Stored dataset items:
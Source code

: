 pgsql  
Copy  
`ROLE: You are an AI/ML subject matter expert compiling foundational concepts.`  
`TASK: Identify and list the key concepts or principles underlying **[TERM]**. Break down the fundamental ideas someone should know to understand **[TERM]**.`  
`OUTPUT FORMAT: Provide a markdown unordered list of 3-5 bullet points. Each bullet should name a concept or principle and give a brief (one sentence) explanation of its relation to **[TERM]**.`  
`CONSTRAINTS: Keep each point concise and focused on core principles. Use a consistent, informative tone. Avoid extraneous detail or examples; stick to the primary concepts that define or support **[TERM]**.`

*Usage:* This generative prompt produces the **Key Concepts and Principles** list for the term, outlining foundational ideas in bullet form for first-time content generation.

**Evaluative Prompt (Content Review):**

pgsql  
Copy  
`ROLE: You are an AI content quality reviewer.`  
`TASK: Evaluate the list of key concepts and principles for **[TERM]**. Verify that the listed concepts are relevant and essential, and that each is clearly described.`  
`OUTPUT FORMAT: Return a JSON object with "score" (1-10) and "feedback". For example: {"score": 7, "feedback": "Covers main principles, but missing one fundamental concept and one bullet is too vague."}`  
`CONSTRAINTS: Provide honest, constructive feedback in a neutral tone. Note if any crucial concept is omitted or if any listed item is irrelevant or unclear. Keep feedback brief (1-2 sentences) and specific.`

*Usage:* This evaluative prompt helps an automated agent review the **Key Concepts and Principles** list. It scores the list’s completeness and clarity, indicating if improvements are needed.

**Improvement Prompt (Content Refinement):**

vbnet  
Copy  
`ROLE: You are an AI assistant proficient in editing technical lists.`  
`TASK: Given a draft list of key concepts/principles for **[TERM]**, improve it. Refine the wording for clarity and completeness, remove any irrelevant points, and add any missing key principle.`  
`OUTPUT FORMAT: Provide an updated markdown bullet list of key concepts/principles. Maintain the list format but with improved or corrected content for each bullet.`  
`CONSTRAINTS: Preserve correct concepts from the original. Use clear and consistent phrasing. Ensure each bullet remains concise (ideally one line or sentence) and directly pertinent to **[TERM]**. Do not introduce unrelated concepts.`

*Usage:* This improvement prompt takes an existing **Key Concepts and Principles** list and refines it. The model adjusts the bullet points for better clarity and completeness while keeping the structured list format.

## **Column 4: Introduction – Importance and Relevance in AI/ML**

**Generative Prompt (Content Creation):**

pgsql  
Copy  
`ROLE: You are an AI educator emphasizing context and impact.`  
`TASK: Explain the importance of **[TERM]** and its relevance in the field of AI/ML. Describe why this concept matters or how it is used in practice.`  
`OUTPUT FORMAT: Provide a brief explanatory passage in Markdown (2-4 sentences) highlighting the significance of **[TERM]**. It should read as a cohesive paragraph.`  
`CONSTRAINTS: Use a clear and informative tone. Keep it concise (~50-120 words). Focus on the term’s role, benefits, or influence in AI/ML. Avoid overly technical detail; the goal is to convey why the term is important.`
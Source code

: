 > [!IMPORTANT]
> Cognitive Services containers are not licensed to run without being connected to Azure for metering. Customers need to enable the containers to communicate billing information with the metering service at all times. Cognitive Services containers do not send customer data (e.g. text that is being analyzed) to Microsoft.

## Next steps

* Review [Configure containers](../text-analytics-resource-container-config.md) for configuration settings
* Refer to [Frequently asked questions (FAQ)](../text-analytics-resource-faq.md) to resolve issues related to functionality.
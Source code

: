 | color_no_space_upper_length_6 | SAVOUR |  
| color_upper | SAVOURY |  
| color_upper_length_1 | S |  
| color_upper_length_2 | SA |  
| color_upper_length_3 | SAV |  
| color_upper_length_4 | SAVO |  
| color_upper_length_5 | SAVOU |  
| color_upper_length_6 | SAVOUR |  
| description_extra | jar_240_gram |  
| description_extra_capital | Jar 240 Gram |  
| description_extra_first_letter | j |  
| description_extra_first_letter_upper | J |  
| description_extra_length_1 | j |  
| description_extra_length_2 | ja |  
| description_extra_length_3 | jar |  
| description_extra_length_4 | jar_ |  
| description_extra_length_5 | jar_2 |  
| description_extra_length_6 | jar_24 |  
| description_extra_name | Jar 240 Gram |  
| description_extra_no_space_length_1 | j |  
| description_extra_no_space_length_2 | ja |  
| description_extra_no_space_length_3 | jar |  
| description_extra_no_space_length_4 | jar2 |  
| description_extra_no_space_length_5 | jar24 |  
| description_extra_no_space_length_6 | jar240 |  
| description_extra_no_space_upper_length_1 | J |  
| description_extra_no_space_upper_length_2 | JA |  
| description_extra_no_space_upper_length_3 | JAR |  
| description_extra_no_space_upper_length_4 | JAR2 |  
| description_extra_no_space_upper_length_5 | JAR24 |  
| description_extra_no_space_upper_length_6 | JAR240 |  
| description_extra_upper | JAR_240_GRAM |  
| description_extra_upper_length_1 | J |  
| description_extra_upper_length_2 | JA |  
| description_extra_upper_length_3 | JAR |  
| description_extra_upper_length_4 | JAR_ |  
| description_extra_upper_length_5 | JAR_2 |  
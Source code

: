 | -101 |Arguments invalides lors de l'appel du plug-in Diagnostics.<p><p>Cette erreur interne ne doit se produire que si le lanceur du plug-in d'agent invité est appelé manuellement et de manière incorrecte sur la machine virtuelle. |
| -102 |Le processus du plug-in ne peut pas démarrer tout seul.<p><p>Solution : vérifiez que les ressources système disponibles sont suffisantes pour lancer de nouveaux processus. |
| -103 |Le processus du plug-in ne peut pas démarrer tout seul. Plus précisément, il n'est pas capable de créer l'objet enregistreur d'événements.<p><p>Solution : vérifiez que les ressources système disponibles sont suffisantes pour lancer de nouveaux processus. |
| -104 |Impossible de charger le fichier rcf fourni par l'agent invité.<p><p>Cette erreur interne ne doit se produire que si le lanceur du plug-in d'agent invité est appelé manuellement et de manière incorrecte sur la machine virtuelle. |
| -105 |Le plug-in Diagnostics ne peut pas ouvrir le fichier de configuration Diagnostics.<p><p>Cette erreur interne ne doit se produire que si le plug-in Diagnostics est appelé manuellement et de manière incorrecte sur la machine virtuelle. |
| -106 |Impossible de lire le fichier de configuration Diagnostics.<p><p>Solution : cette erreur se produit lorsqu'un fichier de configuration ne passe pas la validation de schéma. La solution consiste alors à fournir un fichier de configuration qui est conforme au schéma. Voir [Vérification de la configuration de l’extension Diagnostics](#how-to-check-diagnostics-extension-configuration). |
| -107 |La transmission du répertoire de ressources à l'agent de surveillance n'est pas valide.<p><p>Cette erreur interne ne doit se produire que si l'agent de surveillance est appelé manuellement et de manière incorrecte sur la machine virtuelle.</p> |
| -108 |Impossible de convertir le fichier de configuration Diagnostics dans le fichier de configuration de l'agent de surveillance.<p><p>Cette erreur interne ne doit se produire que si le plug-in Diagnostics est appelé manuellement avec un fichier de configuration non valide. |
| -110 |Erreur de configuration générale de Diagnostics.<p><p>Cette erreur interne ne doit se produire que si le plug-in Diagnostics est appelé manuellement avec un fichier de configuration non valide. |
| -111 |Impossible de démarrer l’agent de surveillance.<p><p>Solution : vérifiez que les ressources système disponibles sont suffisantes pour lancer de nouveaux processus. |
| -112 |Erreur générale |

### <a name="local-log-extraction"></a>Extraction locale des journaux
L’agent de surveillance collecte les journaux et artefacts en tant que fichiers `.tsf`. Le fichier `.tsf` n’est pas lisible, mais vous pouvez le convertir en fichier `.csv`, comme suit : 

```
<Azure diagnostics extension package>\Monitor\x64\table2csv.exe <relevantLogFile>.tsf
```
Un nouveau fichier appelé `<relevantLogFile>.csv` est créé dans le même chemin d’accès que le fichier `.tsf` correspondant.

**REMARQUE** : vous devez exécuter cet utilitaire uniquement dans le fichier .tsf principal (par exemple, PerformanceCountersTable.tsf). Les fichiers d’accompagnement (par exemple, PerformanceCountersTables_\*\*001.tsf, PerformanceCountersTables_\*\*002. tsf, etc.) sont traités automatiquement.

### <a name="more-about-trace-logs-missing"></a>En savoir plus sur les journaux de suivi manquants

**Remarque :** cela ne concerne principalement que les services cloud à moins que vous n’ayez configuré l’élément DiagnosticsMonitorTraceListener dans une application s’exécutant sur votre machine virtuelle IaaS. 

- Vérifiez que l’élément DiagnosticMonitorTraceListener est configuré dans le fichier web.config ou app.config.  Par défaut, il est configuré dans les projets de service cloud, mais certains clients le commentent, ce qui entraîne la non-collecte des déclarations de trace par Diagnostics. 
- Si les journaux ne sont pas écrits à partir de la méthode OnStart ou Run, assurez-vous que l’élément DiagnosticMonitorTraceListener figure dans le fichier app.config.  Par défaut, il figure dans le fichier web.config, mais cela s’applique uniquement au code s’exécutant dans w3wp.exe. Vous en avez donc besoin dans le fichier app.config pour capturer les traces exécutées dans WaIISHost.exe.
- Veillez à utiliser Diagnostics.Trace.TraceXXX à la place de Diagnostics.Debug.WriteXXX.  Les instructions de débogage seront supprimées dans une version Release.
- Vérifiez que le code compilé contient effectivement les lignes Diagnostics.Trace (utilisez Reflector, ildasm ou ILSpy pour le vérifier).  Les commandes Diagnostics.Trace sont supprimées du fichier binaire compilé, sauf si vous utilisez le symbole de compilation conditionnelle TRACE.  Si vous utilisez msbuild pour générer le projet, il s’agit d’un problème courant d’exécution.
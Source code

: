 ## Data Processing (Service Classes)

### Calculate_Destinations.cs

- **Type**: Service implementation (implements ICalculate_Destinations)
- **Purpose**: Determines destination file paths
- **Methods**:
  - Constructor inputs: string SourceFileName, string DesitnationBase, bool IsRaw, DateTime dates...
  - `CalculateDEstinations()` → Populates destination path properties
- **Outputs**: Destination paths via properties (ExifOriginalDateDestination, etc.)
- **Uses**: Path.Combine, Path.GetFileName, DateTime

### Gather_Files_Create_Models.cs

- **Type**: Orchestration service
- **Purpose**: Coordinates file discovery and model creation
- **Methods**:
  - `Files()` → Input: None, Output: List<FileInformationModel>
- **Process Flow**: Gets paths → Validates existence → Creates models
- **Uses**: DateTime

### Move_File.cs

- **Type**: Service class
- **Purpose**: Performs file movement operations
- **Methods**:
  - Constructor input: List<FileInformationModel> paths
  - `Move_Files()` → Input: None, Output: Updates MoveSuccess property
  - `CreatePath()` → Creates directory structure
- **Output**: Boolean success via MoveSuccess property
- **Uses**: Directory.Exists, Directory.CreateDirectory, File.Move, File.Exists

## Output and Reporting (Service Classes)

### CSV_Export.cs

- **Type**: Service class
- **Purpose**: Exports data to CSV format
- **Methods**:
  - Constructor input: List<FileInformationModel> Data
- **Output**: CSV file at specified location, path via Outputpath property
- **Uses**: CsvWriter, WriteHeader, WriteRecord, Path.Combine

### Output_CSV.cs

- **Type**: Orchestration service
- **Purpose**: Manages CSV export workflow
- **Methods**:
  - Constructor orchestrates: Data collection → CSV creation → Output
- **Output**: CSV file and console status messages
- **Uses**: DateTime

* **Required action**
The response consists of the lines above that contain "produire".

* **Written solution**
: | -101 |Arguments invalides lors de l'appel du plug-in Diagnostics.<p><p>Cette erreur interne ne doit se produire que si le lanceur du plug-in d'agent invité est appelé manuellement et de manière incorrecte sur la machine virtuelle. |
| -104 |Impossible de charger le fichier rcf fourni par l'agent invité.<p><p>Cette erreur interne ne doit se produire que si le lanceur du plug-in d'agent invité est appelé manuellement et de manière incorrecte sur la machine virtuelle. |
| -105 |Le plug-in Diagnostics ne peut pas ouvrir le fichier de configuration Diagnostics.<p><p>Cette erreur interne ne doit se produire que si le plug-in Diagnostics est appelé manuellement et de manière incorrecte sur la machine virtuelle. |
| -107 |La transmission du répertoire de ressources à l'agent de surveillance n'est pas valide.<p><p>Cette erreur interne ne doit se produire que si l'agent de surveillance est appelé manuellement et de manière incorrecte sur la machine virtuelle.</p> |
| -108 |Impossible de convertir le fichier de configuration Diagnostics dans le fichier de configuration de l'agent de surveillance.<p><p>Cette erreur interne ne doit se produire que si le plug-in Diagnostics est appelé manuellement avec un fichier de configuration non valide. |
| -110 |Erreur de configuration générale de Diagnostics.<p><p>Cette erreur interne ne doit se produire que si le plug-in Diagnostics est appelé manuellement avec un fichier de configuration non valide. |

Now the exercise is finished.